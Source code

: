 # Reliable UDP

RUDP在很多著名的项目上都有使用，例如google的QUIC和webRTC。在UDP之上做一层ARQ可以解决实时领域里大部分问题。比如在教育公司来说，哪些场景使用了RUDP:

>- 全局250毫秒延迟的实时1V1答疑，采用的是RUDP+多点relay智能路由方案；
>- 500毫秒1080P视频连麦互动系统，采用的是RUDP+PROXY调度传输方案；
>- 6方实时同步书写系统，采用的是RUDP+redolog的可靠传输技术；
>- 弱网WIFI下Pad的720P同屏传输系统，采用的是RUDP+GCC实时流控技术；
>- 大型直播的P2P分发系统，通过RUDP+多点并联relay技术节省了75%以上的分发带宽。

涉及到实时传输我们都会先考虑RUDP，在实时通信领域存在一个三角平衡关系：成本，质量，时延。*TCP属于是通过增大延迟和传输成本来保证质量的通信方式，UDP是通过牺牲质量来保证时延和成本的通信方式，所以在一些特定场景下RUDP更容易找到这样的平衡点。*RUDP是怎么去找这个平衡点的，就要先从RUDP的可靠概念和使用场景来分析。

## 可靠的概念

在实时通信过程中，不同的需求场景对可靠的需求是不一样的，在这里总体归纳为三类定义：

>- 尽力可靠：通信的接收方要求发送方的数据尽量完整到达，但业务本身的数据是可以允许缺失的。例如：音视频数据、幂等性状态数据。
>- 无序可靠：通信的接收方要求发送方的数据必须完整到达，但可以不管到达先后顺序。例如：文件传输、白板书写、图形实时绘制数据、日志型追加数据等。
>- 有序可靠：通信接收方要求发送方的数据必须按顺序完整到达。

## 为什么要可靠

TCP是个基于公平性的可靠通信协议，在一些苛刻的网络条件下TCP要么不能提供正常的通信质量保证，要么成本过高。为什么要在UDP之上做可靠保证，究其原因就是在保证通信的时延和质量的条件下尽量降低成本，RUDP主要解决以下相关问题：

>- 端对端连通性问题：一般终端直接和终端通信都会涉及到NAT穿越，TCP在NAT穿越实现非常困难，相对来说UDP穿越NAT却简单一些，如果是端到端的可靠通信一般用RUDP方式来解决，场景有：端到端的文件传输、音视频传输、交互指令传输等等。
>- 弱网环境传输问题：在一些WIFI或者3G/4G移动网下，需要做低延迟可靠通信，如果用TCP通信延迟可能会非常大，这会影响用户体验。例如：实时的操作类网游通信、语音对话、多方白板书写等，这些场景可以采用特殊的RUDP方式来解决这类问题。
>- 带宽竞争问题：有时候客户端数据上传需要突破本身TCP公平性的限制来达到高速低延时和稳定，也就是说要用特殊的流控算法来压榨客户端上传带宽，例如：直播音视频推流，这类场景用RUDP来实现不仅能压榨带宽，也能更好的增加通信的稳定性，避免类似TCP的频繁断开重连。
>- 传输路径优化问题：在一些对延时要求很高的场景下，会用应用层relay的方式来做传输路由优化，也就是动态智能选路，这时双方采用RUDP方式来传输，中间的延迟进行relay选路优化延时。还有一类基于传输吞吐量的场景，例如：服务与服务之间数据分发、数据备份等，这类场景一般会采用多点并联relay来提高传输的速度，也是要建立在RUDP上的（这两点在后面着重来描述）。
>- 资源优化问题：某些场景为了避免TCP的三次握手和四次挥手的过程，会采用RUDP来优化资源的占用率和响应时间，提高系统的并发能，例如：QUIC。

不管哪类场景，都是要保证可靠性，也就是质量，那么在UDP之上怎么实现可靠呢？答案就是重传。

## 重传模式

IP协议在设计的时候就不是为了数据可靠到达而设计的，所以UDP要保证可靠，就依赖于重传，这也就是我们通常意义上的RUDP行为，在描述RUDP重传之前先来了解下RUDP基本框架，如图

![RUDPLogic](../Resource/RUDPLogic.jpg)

....

▶ **EXERCISE**:
Every line that holds the word "采用的是RUDP" should be copied from the listing.

▶ **THE ANSWER**:
>- 全局250毫秒延迟的实时1V1答疑，采用的是RUDP+多点relay智能路由方案；
>- 500毫秒1080P视频连麦互动系统，采用的是RUDP+PROXY调度传输方案；
>- 6方实时同步书写系统，采用的是RUDP+redolog的可靠传输技术；
>- 弱网WIFI下Pad的720P同屏传输系统，采用的是RUDP+GCC实时流控技术；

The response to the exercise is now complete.